Adolescent, je m’étais abonné au club de disques Columbia, n’ayant pu résister à la tentation de recevoir cinq disques pour le prix d’un et la promesse d’en acheter autant au grand désespoir de mon père qui trouvait que l’argent brûlait des trous dans mes culottes. Ce fut le début de ma discothèque. Je traîne encore quelques disques achetés à cette époque malgré les déménagements et dévalisements des décennies, des 45 et des 33 et des cd. J’en ai probablement plus de mille de ces totems de fidélité à des musiciens, moi qui refusait de faire des copies sur cassette ou de télécharger Napster par solidarité avec les musiciens et créateurs.

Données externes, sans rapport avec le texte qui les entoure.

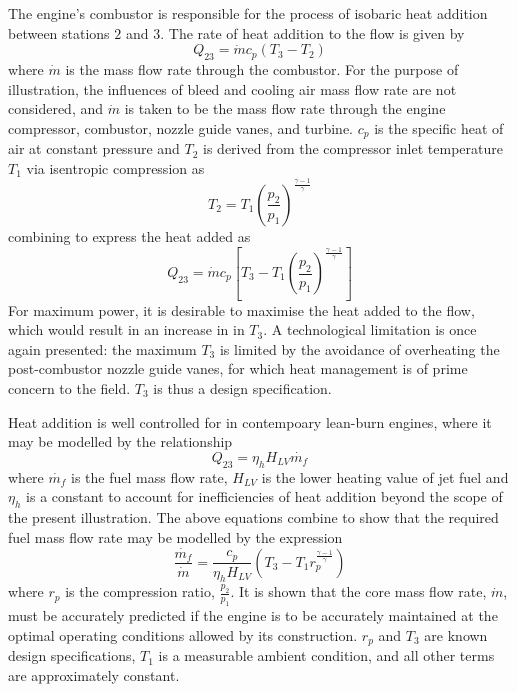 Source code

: \documentclass[a4paper, 11pt, oneside]{report}
\begin{document}
The engine's combustor is responsible for the process of isobaric heat addition between stations $2$ and $3$. The rate of heat addition to the flow is given by
\begin{equation}
	Q_{23} = 
	\dot{m}
	c_p
	\left(
		T_3 - T_2
	\right)
\end{equation}
where $\dot{m}$ is the mass flow rate through the combustor. For the purpose of illustration, the influences of bleed and cooling air mass flow rate are not considered, and $\dot{m}$ is taken to be the mass flow rate through the engine compressor, combustor, nozzle guide vanes, and turbine. $c_p$ is the specific heat of air at constant pressure and $T_2$ is derived from the compressor inlet temperature $T_1$ via isentropic compression as
\begin{equation}
	T_2 = 
	T_1
	\left(
		\frac{p_2}{p_1}
	\right)
	^
	\frac{\gamma-1}{\gamma}
\end{equation}
combining to express the heat added as
\begin{equation}
	Q_{23} = 
	\dot{m}
	c_p
	\left[
		T_3 - 
		T_1
		\left(
			\frac{p_2}{p_1}
		\right)
		^
		\frac{\gamma-1}{\gamma}
	\right]
\end{equation}
For maximum power, it is desirable to maximise the heat added to the flow, which would result in an increase in in $T_3$. A technological limitation is once again presented: the maximum $T_3$ is limited by the avoidance of overheating the post-combustor nozzle guide vanes, for which heat management is of prime concern to the field. $T_3$ is thus a design specification.

Heat addition is well controlled for in contempoary lean-burn engines, where it may be modelled by the relationship
\begin{equation}
	Q_{23} = 
	\eta_h
	H_{LV}
	\dot{m_f}
\end{equation}
where $\dot{m_f}$ is the fuel mass flow rate, $H_{LV}$ is the lower heating value of jet fuel and $\eta_h$ is a constant to account for inefficiencies of heat addition beyond the scope of the present illustration. The above equations combine to show that the required fuel mass flow rate may be modelled by the expression
\begin{equation}
	\frac{\dot{m_f}}{\dot{m}}
	=
	\frac{c_p}{\eta_{h}H_{LV}}
	\left(
		T_3 - 
		T_1
		r_p
		^
		\frac{\gamma-1}{\gamma}
	\right)
\end{equation}
where $r_p$ is the compression ratio, $\frac{p_2}{p_1}$. It is shown that the core mass flow rate, $\dot{m}$, must be accurately predicted if the engine is to be accurately maintained at the optimal operating conditions allowed by its construction. $r_p$ and $T_3$ are known design specifications, $T_1$ is a measurable ambient condition, and all other terms are approximately constant. 
\end{document}
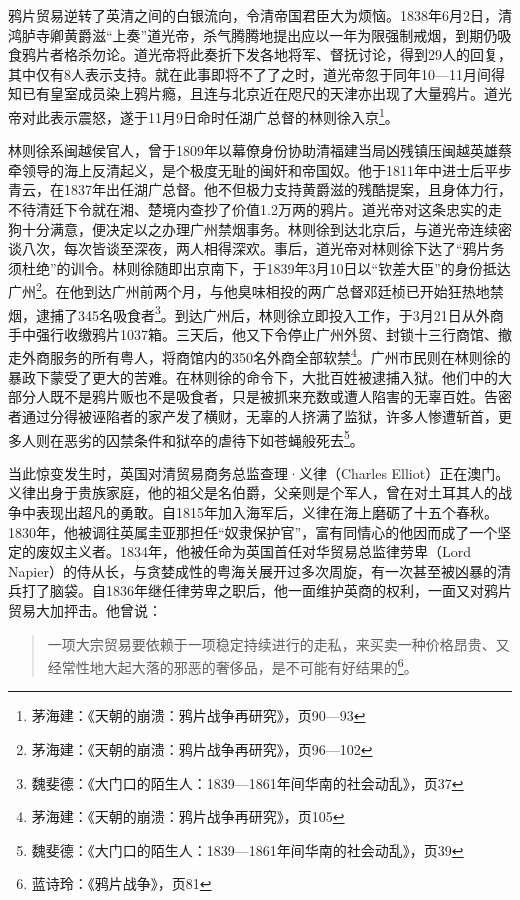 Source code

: 鸦片贸易逆转了英清之间的白银流向，令清帝国君臣大为烦恼。1838年6月2日，清鸿胪寺卿黄爵滋“上奏”道光帝，杀气腾腾地提出应以一年为限强制戒烟，到期仍吸食鸦片者格杀勿论。道光帝将此奏折下发各地将军、督抚讨论，得到29人的回复，其中仅有8人表示支持。就在此事即将不了了之时，道光帝忽于同年10—11月间得知已有皇室成员染上鸦片瘾，且连与北京近在咫尺的天津亦出现了大量鸦片。道光帝对此表示震怒，遂于11月9日命时任湖广总督的林则徐入京\footnote{茅海建：《天朝的崩溃：鸦片战争再研究》，页90—93}。

林则徐系闽越侯官人，曾于1809年以幕僚身份协助清福建当局凶残镇压闽越英雄蔡牵领导的海上反清起义，是个极度无耻的闽奸和帝国奴。他于1811年中进士后平步青云，在1837年出任湖广总督。他不但极力支持黄爵滋的残酷提案，且身体力行，不待清廷下令就在湘、楚境内查抄了价值1.2万两的鸦片。道光帝对这条忠实的走狗十分满意，便决定以之办理广州禁烟事务。林则徐到达北京后，与道光帝连续密谈八次，每次皆谈至深夜，两人相得深欢。事后，道光帝对林则徐下达了“鸦片务须杜绝”的训令。林则徐随即出京南下，于1839年3月10日以“钦差大臣”的身份抵达广州\footnote{茅海建：《天朝的崩溃：鸦片战争再研究》，页96—102}。在他到达广州前两个月，与他臭味相投的两广总督邓廷桢已开始狂热地禁烟，逮捕了345名吸食者\footnote{魏斐德：《大门口的陌生人：1839—1861年间华南的社会动乱》，页37}。到达广州后，林则徐立即投入工作，于3月21日从外商手中强行收缴鸦片1037箱。三天后，他又下令停止广州外贸、封锁十三行商馆、撤走外商服务的所有粤人，将商馆内的350名外商全部软禁\footnote{茅海建：《天朝的崩溃：鸦片战争再研究》，页105}。广州市民则在林则徐的暴政下蒙受了更大的苦难。在林则徐的命令下，大批百姓被逮捕入狱。他们中的大部分人既不是鸦片贩也不是吸食者，只是被抓来充数或遭人陷害的无辜百姓。告密者通过分得被诬陷者的家产发了横财，无辜的人挤满了监狱，许多人惨遭斩首，更多人则在恶劣的囚禁条件和狱卒的虐待下如苍蝇般死去\footnote{魏斐德：《大门口的陌生人：1839—1861年间华南的社会动乱》，页39}。

当此惊变发生时，英国对清贸易商务总监查理·义律（Charles Elliot）正在澳门。义律出身于贵族家庭，他的祖父是名伯爵，父亲则是个军人，曾在对土耳其人的战争中表现出超凡的勇敢。自1815年加入海军后，义律在海上磨砺了十五个春秋。1830年，他被调往英属圭亚那担任“奴隶保护官”，富有同情心的他因而成了一个坚定的废奴主义者。1834年，他被任命为英国首任对华贸易总监律劳卑（Lord Napier）的侍从长，与贪婪成性的粤海关展开过多次周旋，有一次甚至被凶暴的清兵打了脑袋。自1836年继任律劳卑之职后，他一面维护英商的权利，一面又对鸦片贸易大加抨击。他曾说：

\begin{quote}

一项大宗贸易要依赖于一项稳定持续进行的走私，来买卖一种价格昂贵、又经常性地大起大落的邪恶的奢侈品，是不可能有好结果的\footnote{蓝诗玲：《鸦片战争》，页81}。

\end{quote}

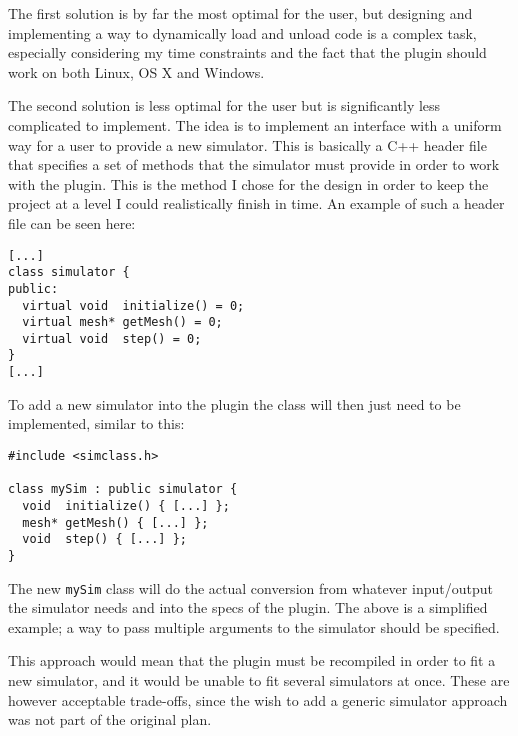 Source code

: The first solution is by far the most optimal for the user, but designing and
implementing a way to dynamically load and unload code is a complex task, especially
considering my time constraints and the fact that the plugin should work on both
Linux, OS X and Windows.


The second solution is less optimal for the user but is significantly less
complicated to implement. The idea is to implement an interface with a uniform
way for a user to provide a new simulator. This is basically a C++ header file
that specifies a set of methods that the simulator must provide in order to work
with the plugin. This is the method I chose for the design in order to keep the
project at a level I could realistically finish in time.  An example of such a
header file can be seen here:
\begin{lstlisting}
[...]
class simulator {
public:
  virtual void  initialize() = 0;
  virtual mesh* getMesh() = 0;
  virtual void  step() = 0;
}
[...]
\end{lstlisting}
To add a new simulator into the plugin the class will then just need to be
implemented, similar to this:
\begin{lstlisting}
#include <simclass.h>

class mySim : public simulator {
  void  initialize() { [...] };
  mesh* getMesh() { [...] };
  void  step() { [...] };
}
\end{lstlisting}
The new \texttt{mySim} class will do the actual conversion from whatever
input/output the simulator needs and into the specs of the plugin. The above is
a simplified example; a way to pass multiple arguments to the simulator should
be specified.

This approach would mean that the plugin must be recompiled in order to fit a
new simulator, and it would be unable to fit several simulators at once. These
are however acceptable trade-offs, since the wish to add a generic simulator
approach was not part of the original plan.

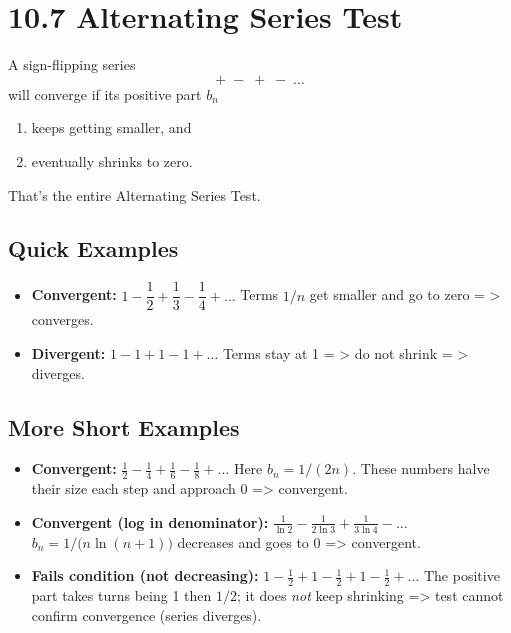 \documentclass{article}
\begin{document}
\newpage
\section{10.7 Alternating Series Test}

\begin{tcolorbox}[colback=gray!8,colframe=black,title=Big-Idea (plain words)]
A sign-flipping series
\[
+\;-\;+\;-\;\dots
\]
will converge if its positive part \(b_n\)

\begin{enumerate}[itemsep=2pt]
  \item keeps getting smaller, and
  \item eventually shrinks to zero.
\end{enumerate}
That’s the entire Alternating Series Test.
\end{tcolorbox}

\subsection*{Quick Examples}

\begin{itemize}[itemsep=10pt]

  \item \textbf{Convergent:}\; \(1 - \dfrac12 + \dfrac13 - \dfrac14 + \dots\)
        Terms \(1/n\) get smaller and go to zero = > converges.

  \item \textbf{Divergent:}\; \(1 - 1 + 1 - 1 + \dots\)
        Terms stay at 1 = > do not shrink  = > diverges.

\end{itemize}

\subsection*{More Short Examples}

\begin{itemize}[itemsep=10pt]

  \item \textbf{Convergent:}\;
        \(\displaystyle \frac{1}{2} - \frac{1}{4} + \frac{1}{6} - \frac{1}{8} + \dots\)
        Here \(b_n = 1/(2n)\).  These numbers halve their size each step and
        approach 0 => convergent.

  \item \textbf{Convergent (log in denominator):}\;
        \(\displaystyle \frac{1}{\ln 2} - \frac{1}{2\ln 3} + \frac{1}{3\ln 4} - \dots\)
        \(b_n = 1\!\big/\!\bigl(n\ln(n+1)\bigr)\) decreases and goes to 0 => convergent.

  \item \textbf{Fails condition (not decreasing):}\;
        \(\displaystyle 1 - \frac{1}{2} + 1 - \frac{1}{2} + 1 - \frac{1}{2} + \dots\)
        The positive part takes turns being 1 then \(1/2\); it does \emph{not}
        keep shrinking => test cannot confirm convergence (series diverges).

\end{itemize}
\end{document}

Homme prévoyant que j’imagine être, n’est-ce pas, et qui se dit qu’on ne peut pas passer 45 ans de sa vie à truchementer les autres sans finir par perdre le nord de temps en temps, ce qui fait que je me suis dit que si un enfant de trois ans peut maîtriser un smartphone, je devrais pouvoir le faire moi-aussi et de fil en aiguille, ma discothèque s’appelle maintenant Apple Music. Moi qui ai envie d’entendre chanter Barbara Hannigan depuis que je vois son nom à tout bout de champ, je vois un petit billet dans Le Monde du 30 mai qui signale la parution d’Electric Fields, où elle se retrouve en compagnie des sœurs Labèque et de David Chalmin. Dans sa recension, Le Monde décrit des morceaux qui varient de Hildegard von Bingen à des créations modernes, évoque « un album qui, par son électronique planante, rappelle beaucoup ceux de Pink Floyd » et conclut que le disque « déconcerte par ses envolées new age puis séduit par sa gestion hypermaîtrisée ». Et comme par hasard, je suis en train de lire la biographie ladite Hildegard par Émile Henri, une biographie comme je n’en ai jamais lue, et qui semble procéder par croquis biographiques de personnages secondaires dans la vie de cette extracéleste du Moyen Age.
Ce qui fait que deux et deux font quatre et hop je saute dans le pommier classique et l’espace d’un instant un bourdonnement au loin sort du haut-parleur et un autre univers s’installe comme la marée chez moi et je pars à la dérive, accroché comme un cerf-volant au fil de sa voix. Depuis, Electric Fields passe en boucle et je baigne dans cet univers, enveloppé dans le velours leur musique. Je ne sais pas parler de la musique, je préfère laisser la parole à ce quatuor qui conclut la notice du livret du disque : « Trouver un mot pour qualifier cet album de bout en bout est très difficile : il représente un nouveau départ pour chacun de nous. Il traverse les genres, avec des éléments de musique ambient et méditative ouvrant l’album – la voix de soprano chantant en plan-chant, accompagnée d’un simple bourdon — et ensuite une improvisation libre avec layering électronique… Electric Fields embrasse un large spectre, incluant aussi le post-minimalisme. »

La barre est haute pour qui voudra surpasser cette réalisation cette année.